== Task ==
Take the lines below between the one holding "callback structure." and the one holding "To better understand", inclusive, and copy them exactly. Add nothing.

:: Dataset extract

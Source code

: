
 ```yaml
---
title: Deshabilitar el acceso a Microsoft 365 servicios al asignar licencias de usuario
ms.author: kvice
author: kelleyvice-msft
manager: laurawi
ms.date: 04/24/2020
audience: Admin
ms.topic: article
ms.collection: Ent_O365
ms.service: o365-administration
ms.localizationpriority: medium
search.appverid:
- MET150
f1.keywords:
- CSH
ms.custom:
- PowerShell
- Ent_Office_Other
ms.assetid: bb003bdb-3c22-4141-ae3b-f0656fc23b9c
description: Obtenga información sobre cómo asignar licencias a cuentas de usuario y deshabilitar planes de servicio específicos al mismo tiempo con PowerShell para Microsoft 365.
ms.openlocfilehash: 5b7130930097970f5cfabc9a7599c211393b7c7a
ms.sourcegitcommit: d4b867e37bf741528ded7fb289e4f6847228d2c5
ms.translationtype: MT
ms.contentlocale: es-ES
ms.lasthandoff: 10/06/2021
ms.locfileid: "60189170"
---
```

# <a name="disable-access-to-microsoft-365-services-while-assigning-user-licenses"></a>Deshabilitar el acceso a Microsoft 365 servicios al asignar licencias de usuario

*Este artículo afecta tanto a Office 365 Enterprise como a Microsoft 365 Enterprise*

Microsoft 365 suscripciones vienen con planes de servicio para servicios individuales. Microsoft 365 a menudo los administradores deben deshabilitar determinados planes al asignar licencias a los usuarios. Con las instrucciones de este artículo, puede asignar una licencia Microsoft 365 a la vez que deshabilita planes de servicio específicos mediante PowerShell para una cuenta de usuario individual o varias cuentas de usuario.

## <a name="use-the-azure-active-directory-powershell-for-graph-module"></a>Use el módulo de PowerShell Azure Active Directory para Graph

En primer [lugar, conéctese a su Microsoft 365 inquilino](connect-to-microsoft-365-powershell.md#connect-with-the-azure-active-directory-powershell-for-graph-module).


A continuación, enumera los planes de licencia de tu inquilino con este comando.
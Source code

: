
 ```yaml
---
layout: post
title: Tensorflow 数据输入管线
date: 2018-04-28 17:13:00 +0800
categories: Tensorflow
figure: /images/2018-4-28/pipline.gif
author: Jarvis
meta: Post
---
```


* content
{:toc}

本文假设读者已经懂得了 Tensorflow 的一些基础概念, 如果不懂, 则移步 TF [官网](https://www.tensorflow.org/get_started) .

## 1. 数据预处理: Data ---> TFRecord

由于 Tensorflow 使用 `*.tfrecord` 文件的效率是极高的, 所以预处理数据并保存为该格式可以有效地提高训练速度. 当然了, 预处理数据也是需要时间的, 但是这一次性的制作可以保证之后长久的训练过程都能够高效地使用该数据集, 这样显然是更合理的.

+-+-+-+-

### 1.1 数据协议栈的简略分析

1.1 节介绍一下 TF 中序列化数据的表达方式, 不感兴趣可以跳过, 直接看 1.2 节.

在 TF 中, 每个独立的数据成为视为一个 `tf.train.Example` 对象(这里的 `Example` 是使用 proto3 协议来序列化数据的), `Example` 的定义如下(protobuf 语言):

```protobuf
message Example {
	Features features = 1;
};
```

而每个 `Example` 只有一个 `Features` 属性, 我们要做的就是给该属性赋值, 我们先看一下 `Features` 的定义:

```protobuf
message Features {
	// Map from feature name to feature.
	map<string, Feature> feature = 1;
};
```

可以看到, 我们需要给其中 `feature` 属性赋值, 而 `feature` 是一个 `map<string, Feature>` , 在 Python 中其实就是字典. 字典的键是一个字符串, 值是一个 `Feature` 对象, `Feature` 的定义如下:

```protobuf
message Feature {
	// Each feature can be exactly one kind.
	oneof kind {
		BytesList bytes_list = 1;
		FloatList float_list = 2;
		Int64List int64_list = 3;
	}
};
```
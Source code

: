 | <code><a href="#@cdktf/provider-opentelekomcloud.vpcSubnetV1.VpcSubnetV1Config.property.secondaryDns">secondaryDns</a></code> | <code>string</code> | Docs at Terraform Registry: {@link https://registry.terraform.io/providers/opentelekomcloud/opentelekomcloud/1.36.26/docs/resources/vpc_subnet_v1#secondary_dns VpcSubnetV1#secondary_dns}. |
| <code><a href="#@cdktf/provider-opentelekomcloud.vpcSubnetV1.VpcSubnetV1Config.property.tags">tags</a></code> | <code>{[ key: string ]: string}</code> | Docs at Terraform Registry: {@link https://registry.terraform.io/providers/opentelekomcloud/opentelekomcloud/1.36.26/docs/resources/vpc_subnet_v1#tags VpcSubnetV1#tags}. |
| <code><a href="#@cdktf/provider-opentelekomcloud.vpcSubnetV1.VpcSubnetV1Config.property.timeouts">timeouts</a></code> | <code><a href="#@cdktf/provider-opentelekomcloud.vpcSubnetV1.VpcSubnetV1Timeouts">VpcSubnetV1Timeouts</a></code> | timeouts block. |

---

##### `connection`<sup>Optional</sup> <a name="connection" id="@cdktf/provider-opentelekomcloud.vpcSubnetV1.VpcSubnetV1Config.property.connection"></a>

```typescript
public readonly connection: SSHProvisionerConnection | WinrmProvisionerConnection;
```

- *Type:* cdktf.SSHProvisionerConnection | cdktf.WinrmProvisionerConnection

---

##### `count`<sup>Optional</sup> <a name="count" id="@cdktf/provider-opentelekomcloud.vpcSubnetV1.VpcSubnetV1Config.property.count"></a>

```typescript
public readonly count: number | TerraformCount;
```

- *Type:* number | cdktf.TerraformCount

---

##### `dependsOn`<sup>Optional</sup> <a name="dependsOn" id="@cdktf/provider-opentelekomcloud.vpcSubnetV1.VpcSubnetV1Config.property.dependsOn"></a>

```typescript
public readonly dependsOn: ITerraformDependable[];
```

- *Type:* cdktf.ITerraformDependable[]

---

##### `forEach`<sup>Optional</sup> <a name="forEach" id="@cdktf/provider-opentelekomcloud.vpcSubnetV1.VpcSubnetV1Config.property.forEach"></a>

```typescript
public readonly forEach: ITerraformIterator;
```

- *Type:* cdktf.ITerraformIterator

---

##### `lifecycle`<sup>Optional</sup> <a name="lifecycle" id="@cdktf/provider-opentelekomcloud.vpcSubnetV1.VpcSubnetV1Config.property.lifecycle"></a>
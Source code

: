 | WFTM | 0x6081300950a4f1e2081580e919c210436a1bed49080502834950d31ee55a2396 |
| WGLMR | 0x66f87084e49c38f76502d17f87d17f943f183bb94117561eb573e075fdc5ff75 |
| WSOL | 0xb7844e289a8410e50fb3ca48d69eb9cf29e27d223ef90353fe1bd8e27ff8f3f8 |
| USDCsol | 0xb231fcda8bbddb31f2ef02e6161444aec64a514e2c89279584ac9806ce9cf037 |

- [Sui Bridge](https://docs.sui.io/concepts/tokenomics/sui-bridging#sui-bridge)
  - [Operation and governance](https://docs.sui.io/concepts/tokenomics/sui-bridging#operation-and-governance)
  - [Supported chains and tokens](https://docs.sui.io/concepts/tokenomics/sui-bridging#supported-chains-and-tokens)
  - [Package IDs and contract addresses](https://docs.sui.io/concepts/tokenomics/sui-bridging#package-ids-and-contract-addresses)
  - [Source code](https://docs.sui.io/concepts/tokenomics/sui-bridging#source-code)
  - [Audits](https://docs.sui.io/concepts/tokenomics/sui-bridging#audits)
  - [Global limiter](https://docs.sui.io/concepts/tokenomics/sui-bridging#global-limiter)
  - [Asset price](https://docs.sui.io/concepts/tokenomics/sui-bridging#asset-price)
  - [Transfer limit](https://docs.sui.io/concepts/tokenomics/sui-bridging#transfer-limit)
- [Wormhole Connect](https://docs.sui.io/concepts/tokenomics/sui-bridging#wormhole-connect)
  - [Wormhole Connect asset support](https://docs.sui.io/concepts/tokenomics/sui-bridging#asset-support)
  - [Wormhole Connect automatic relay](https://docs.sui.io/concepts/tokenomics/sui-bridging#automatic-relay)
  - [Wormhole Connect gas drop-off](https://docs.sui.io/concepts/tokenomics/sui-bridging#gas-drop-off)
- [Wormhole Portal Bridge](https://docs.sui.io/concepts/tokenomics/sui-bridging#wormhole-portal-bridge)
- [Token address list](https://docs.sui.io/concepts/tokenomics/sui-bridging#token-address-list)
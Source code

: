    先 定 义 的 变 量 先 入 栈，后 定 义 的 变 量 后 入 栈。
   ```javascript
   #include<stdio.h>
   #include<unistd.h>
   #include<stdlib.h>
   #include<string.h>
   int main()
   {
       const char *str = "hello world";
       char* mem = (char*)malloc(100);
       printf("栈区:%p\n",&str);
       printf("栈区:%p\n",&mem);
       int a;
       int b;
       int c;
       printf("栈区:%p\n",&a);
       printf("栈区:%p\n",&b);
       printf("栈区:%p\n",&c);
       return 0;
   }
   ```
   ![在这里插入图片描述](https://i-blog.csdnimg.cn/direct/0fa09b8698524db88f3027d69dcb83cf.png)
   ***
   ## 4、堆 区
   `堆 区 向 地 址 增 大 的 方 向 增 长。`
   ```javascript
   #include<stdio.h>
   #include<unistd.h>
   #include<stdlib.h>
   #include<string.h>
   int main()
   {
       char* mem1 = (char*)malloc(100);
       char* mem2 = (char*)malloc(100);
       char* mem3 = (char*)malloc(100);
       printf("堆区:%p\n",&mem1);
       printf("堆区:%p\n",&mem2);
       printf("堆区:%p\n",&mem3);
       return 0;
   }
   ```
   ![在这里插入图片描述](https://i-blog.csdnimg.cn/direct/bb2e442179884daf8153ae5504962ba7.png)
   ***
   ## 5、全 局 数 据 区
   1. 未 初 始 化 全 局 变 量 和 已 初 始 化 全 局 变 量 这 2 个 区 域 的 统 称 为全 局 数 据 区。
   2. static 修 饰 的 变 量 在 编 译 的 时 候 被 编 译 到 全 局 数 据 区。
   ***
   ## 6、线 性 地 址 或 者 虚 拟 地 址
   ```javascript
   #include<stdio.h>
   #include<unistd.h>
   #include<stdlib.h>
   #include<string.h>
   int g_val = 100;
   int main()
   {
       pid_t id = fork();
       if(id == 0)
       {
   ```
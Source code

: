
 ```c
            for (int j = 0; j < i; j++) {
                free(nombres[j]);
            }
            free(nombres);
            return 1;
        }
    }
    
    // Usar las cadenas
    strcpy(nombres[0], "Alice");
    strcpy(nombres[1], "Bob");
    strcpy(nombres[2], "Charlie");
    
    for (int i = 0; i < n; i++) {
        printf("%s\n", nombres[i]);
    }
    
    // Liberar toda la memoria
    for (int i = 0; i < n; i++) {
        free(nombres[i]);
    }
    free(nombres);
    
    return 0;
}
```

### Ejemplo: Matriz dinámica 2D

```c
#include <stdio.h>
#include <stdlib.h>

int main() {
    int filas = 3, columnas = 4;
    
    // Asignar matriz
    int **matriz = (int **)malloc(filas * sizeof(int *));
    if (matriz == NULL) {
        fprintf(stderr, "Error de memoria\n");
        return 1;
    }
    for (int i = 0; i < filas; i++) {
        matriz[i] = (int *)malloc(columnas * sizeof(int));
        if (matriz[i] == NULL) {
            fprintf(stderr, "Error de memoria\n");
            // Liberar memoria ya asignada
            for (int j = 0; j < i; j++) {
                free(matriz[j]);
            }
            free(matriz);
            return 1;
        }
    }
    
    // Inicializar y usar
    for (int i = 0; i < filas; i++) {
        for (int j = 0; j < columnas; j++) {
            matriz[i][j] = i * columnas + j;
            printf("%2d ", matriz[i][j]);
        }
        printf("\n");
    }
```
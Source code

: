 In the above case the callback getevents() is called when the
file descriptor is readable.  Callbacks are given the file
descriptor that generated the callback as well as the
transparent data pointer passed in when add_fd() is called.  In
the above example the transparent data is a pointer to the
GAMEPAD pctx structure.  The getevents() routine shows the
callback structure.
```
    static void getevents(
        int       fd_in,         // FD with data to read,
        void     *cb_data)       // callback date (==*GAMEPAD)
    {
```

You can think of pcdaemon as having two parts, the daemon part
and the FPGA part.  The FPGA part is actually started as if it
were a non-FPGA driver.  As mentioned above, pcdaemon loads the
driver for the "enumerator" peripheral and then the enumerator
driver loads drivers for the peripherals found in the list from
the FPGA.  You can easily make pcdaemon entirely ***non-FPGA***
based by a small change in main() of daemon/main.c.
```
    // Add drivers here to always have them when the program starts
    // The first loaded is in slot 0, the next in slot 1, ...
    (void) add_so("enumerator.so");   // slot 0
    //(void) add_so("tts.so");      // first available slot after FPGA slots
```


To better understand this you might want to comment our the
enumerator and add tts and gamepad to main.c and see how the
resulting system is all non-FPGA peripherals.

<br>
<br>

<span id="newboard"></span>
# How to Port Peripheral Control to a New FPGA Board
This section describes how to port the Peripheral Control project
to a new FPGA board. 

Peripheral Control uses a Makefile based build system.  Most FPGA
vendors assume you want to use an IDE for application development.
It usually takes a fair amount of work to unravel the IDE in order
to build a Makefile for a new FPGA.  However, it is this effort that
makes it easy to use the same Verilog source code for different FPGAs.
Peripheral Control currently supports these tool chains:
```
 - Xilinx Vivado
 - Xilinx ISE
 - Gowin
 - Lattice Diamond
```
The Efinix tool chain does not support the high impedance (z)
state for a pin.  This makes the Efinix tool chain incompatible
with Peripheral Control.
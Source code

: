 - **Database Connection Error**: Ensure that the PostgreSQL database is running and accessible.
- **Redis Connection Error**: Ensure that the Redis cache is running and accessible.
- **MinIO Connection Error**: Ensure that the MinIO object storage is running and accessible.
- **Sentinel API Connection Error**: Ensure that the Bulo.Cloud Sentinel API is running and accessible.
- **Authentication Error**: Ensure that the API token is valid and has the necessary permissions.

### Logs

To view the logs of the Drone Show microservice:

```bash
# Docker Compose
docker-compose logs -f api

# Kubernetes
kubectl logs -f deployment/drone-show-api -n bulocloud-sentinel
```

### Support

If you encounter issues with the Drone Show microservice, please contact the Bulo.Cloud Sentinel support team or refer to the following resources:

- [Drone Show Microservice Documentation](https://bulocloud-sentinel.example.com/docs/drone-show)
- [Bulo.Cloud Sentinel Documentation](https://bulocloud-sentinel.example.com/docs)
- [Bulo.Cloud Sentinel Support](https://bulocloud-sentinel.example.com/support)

::::

== Answer section ==
callback structure.
```
    static void getevents(
        int       fd_in,         // FD with data to read,
        void     *cb_data)       // callback date (==*GAMEPAD)
    {
```

You can think of pcdaemon as having two parts, the daemon part
and the FPGA part.  The FPGA part is actually started as if it
were a non-FPGA driver.  As mentioned above, pcdaemon loads the
driver for the "enumerator" peripheral and then the enumerator
driver loads drivers for the peripherals found in the list from
the FPGA.  You can easily make pcdaemon entirely ***non-FPGA***
based by a small change in main() of daemon/main.c.
```
    // Add drivers here to always have them when the program starts
    // The first loaded is in slot 0, the next in slot 1, ...
    (void) add_so("enumerator.so");   // slot 0
    //(void) add_so("tts.so");      // first available slot after FPGA slots
```


To better understand this you might want to comment our the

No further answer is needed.